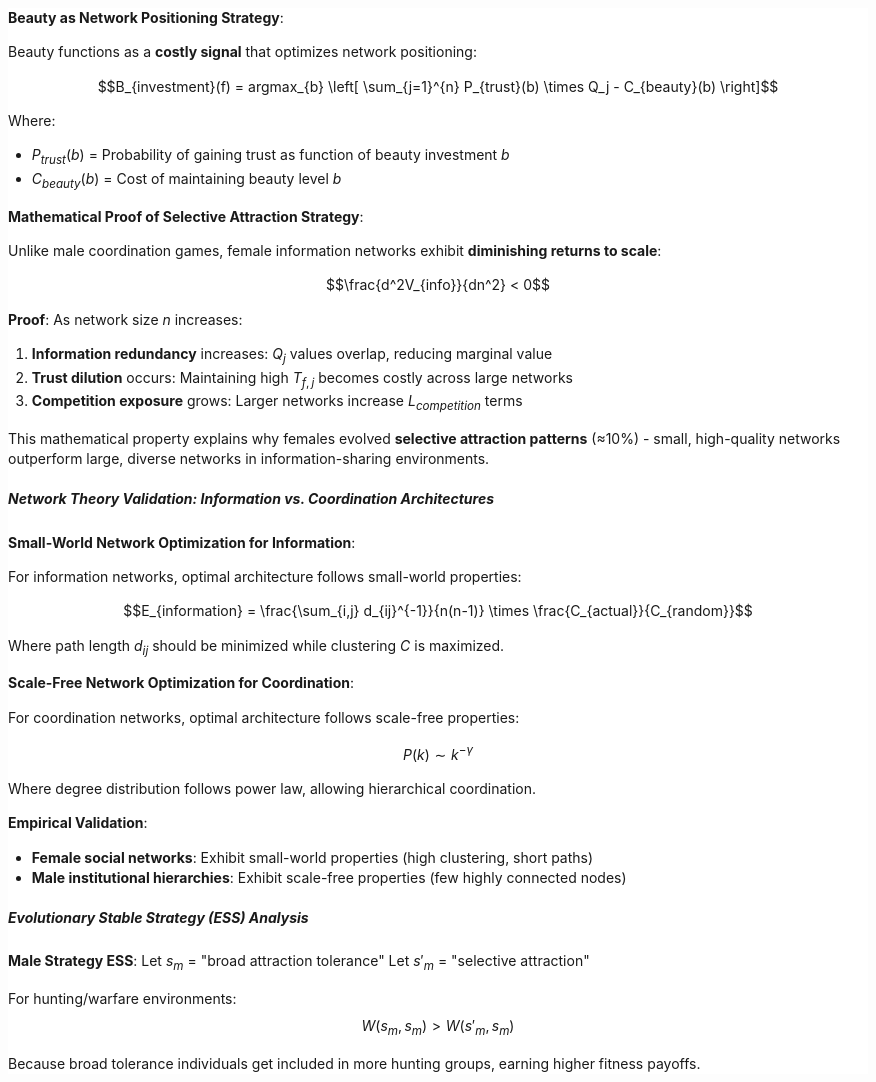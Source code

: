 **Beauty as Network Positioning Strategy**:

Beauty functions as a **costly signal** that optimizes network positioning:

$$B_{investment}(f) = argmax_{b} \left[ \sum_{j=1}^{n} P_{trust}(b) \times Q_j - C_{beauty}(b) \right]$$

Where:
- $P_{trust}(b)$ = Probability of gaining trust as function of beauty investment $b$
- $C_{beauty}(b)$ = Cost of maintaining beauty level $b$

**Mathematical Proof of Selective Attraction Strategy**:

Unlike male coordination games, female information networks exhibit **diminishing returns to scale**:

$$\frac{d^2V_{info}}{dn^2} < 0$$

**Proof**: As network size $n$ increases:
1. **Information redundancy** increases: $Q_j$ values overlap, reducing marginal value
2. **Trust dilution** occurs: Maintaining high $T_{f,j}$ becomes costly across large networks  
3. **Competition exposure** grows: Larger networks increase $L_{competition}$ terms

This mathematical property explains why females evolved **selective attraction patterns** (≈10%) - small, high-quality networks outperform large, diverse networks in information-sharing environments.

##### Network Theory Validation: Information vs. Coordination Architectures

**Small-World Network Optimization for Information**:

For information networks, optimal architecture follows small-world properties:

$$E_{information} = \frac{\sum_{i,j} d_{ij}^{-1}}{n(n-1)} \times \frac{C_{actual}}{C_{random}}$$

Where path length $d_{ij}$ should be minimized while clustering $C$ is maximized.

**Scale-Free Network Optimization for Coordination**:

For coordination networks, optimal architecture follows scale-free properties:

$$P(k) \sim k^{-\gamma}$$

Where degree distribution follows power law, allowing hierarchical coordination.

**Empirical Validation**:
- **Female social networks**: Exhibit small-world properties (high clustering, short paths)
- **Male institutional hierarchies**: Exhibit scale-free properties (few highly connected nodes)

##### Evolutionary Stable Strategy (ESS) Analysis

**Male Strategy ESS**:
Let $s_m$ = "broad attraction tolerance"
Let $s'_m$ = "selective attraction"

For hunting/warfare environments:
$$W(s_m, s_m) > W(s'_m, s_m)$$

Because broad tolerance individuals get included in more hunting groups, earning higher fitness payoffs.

==

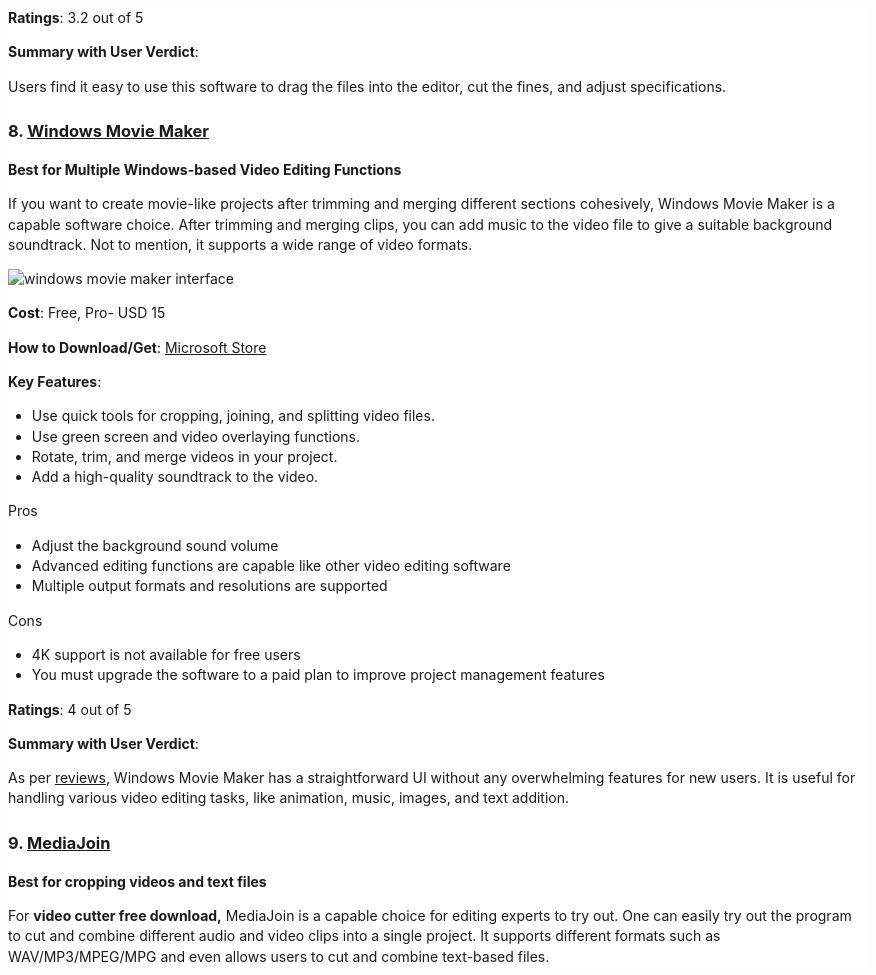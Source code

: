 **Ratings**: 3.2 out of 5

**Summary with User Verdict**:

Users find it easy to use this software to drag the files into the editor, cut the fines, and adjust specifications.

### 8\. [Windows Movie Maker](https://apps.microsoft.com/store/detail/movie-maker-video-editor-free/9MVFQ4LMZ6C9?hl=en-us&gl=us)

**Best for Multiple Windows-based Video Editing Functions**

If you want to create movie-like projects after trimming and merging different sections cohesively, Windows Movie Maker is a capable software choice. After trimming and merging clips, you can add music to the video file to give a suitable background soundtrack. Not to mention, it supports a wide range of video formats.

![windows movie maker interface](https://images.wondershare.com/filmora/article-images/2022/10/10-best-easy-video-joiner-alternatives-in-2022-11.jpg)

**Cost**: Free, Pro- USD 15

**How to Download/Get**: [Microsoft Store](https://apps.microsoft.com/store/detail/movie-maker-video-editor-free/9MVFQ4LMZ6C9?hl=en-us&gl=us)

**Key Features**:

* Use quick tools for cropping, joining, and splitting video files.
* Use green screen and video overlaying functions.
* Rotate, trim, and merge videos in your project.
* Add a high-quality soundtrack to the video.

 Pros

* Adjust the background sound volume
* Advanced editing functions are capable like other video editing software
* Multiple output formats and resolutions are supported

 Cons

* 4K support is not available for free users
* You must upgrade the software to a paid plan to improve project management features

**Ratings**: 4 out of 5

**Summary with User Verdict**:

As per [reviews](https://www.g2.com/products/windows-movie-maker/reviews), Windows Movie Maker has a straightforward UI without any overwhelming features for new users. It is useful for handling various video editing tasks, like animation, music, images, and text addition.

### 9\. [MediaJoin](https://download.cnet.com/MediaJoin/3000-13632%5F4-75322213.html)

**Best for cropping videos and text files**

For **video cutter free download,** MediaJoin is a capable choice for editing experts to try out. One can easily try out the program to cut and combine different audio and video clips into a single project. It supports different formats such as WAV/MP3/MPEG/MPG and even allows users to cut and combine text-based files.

:: WORK INSTRUCTION ::
Reproduce exactly, and only, the part of the listing above that begins at the line with "project management features" and goes on through the line with "For **video cutter".

:: TASK RESULT ::
* You must upgrade the software to a paid plan to improve project management features

**Ratings**: 4 out of 5

**Summary with User Verdict**:

As per [reviews](https://www.g2.com/products/windows-movie-maker/reviews), Windows Movie Maker has a straightforward UI without any overwhelming features for new users. It is useful for handling various video editing tasks, like animation, music, images, and text addition.

### 9\. [MediaJoin](https://download.cnet.com/MediaJoin/3000-13632%5F4-75322213.html)

**Best for cropping videos and text files**

For **video cutter free download,** MediaJoin is a capable choice for editing experts to try out. One can easily try out the program to cut and combine different audio and video clips into a single project. It supports different formats such as WAV/MP3/MPEG/MPG and even allows users to cut and combine text-based files.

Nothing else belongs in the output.